Their school sent a letter to the MP saying the social workers don’t care and how terrible it is for the children. Katie said, “It was terrible for the children and we were doing everything in our power to resolve it.” The team found another foster family for them and the children are thriving. Not only that but the teacher has now come back and spoken to Katie to apologise and thank the team for doing all they do.
The importance of selfcare and supervision
Selfcare is so important in this sector, according to Katie: “Caseloads vary and sometimes you have to deal with incredibly difficult and emotional situations. At one point you will feel so very overwhelmed and panicking and the next week it will settle down a little. This is why it’s so important to put a good support structure in place and create an open culture where everyone feels comfortable talking about what’s on their mind.”
Katie talks about the importance of prioritising supervision. She says, “As a social worker you cannot underestimate the value of supervision. Having time to just pour your heart out, and having a really good relationship with your manager, it’s massively important.”
The team have still been able to do this virtually and Katie has tried to ensure that she is as available to her staff as much as possible. She explains how they have been having virtual catch ups over lockdown but also taking it in turns to come into the office as a team, practicing social distancing, to ensure there is that connection and consistent support.
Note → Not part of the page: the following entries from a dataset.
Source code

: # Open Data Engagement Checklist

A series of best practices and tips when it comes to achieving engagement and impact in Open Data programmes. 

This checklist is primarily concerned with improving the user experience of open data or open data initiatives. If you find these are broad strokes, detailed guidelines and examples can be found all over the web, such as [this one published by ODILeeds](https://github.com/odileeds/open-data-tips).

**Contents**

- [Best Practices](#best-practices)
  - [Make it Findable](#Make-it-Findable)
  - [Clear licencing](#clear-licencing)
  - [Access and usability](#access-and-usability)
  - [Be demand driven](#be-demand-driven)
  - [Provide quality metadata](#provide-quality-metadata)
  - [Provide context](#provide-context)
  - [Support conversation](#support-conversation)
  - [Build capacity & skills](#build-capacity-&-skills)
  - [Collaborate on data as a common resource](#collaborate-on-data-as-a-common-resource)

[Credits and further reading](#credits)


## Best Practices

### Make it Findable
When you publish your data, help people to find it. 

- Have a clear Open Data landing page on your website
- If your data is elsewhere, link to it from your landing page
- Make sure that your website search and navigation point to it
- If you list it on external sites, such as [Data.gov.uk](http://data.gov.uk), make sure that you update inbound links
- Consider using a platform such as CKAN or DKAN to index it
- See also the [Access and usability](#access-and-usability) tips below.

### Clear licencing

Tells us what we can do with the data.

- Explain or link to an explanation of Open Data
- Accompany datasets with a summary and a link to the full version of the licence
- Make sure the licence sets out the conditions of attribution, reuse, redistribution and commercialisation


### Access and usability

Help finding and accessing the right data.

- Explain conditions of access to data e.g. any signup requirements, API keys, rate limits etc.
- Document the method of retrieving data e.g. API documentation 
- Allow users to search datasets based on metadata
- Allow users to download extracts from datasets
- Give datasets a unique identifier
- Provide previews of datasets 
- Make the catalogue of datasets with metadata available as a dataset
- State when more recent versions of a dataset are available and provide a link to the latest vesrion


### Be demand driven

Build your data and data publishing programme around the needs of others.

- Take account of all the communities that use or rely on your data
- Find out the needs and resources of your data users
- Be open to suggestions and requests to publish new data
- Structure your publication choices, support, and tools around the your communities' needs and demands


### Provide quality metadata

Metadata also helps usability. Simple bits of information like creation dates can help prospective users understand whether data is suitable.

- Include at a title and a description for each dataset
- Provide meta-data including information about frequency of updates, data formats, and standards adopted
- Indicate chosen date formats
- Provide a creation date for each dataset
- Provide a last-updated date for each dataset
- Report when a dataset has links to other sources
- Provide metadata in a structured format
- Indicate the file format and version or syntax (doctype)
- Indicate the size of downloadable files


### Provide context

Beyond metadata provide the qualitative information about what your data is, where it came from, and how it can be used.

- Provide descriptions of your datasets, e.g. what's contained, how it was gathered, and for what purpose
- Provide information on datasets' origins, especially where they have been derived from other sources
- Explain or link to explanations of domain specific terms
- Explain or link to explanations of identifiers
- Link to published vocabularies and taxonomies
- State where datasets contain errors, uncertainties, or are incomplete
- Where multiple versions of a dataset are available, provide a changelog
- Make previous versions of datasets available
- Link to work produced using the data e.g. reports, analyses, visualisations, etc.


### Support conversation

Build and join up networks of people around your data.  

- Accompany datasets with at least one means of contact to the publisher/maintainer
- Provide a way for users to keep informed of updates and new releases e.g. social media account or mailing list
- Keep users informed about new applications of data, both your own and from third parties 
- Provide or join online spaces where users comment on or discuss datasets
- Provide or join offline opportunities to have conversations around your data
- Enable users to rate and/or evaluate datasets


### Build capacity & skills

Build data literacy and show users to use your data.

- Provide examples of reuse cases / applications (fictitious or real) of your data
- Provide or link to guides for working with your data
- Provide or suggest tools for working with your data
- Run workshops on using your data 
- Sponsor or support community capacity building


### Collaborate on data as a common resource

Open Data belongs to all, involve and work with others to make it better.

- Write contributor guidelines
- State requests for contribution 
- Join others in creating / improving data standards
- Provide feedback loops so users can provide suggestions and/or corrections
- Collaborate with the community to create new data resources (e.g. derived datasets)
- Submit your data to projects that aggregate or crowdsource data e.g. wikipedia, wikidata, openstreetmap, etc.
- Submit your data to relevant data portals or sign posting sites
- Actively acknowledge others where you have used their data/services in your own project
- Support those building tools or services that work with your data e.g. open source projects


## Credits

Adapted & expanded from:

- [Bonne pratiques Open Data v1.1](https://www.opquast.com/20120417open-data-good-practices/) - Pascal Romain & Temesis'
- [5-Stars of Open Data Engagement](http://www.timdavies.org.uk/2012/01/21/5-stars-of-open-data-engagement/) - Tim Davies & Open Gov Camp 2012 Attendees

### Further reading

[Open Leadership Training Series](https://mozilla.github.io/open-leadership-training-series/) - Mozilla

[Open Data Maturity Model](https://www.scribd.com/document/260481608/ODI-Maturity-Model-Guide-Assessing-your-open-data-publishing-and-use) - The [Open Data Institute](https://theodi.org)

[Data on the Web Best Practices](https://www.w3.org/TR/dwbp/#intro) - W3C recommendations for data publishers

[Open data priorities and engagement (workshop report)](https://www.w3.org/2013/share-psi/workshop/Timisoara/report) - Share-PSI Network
Amazing continual development and learning opportunities
One of the strengths across the region is the West Midlands Teaching Partnership and access to some great learning opportunities.
Katie talks about the importance of finding time to do the training. She said, “Here at Warwickshire they really do promote growth and development, supporting you with your career development. I have done some amazing training programmes which have really enabled me to support children and their families.”
Final note from Katie…
Katie talks about the beautiful surroundings in Warwick and the strength of the team. She says, “Our team are so close and we are all there to support one another – sometimes you just need to just come back and just cry or use someone as a sounding board. Our leadership team is also very supportive and are visible, which I think is really important.”